+++ DATA FOR REVIEW

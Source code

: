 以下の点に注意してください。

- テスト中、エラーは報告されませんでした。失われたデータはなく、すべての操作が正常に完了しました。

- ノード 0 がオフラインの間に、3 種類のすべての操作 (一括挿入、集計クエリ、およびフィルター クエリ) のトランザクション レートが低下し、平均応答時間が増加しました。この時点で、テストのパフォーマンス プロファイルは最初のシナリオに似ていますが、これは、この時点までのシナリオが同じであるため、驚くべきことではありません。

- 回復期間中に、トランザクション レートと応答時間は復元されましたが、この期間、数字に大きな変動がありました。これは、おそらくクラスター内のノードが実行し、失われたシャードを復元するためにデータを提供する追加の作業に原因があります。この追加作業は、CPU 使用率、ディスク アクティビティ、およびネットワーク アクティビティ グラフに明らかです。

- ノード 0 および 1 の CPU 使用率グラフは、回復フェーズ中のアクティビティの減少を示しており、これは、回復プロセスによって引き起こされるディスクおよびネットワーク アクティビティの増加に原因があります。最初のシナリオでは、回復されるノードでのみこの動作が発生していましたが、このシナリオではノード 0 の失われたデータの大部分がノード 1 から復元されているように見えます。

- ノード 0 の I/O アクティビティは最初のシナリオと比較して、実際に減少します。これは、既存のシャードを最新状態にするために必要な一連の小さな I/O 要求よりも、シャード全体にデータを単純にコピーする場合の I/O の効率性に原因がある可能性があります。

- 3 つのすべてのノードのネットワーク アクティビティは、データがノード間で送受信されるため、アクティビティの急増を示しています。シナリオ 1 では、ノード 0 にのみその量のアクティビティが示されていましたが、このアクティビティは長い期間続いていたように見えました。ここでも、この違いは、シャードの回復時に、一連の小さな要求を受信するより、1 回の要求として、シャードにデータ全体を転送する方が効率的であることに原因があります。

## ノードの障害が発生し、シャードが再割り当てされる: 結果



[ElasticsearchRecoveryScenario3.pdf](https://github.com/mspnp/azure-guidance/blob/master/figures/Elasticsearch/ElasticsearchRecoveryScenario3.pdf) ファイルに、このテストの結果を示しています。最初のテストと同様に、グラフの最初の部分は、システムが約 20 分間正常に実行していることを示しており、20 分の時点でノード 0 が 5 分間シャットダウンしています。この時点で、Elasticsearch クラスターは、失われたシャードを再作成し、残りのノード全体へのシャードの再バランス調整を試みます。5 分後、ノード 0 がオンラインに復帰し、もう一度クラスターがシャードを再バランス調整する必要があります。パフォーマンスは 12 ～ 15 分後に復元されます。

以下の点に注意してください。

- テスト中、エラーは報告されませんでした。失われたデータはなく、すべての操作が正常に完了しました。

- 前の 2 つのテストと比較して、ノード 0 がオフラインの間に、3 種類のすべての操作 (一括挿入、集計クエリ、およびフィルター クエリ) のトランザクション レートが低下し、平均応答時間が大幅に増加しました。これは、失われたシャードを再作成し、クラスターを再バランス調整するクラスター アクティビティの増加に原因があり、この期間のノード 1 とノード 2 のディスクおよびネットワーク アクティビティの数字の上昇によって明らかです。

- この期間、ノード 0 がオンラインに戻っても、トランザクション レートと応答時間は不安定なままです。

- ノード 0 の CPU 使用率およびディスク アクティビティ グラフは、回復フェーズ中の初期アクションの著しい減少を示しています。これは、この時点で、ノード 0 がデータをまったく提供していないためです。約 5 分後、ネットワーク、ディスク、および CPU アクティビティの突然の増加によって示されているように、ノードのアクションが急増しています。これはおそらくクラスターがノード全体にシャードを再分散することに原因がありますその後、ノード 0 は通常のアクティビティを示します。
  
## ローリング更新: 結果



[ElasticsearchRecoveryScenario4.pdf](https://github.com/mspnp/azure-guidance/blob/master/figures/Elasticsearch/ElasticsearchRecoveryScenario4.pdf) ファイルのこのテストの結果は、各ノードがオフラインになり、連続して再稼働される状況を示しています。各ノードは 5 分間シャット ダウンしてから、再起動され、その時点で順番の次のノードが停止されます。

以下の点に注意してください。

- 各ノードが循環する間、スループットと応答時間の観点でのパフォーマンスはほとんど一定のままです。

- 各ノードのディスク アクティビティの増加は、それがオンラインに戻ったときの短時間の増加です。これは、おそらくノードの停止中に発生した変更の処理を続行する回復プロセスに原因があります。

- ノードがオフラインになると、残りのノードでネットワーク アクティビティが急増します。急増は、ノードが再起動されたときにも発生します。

++++++

## YOUR OBJECTIVE
Output an exact copy of the lines from the one holding "- この期間、ノード 0" to the last line of the data, inclusive, and nothing beyond that range.

## FINISHED TASK
- この期間、ノード 0 がオンラインに戻っても、トランザクション レートと応答時間は不安定なままです。

- ノード 0 の CPU 使用率およびディスク アクティビティ グラフは、回復フェーズ中の初期アクションの著しい減少を示しています。これは、この時点で、ノード 0 がデータをまったく提供していないためです。約 5 分後、ネットワーク、ディスク、および CPU アクティビティの突然の増加によって示されているように、ノードのアクションが急増しています。これはおそらくクラスターがノード全体にシャードを再分散することに原因がありますその後、ノード 0 は通常のアクティビティを示します。
  
## ローリング更新: 結果



[ElasticsearchRecoveryScenario4.pdf](https://github.com/mspnp/azure-guidance/blob/master/figures/Elasticsearch/ElasticsearchRecoveryScenario4.pdf) ファイルのこのテストの結果は、各ノードがオフラインになり、連続して再稼働される状況を示しています。各ノードは 5 分間シャット ダウンしてから、再起動され、その時点で順番の次のノードが停止されます。

以下の点に注意してください。

- 各ノードが循環する間、スループットと応答時間の観点でのパフォーマンスはほとんど一定のままです。

- 各ノードのディスク アクティビティの増加は、それがオンラインに戻ったときの短時間の増加です。これは、おそらくノードの停止中に発生した変更の処理を続行する回復プロセスに原因があります。

- ノードがオフラインになると、残りのノードでネットワーク アクティビティが急増します。急増は、ノードが再起動されたときにも発生します。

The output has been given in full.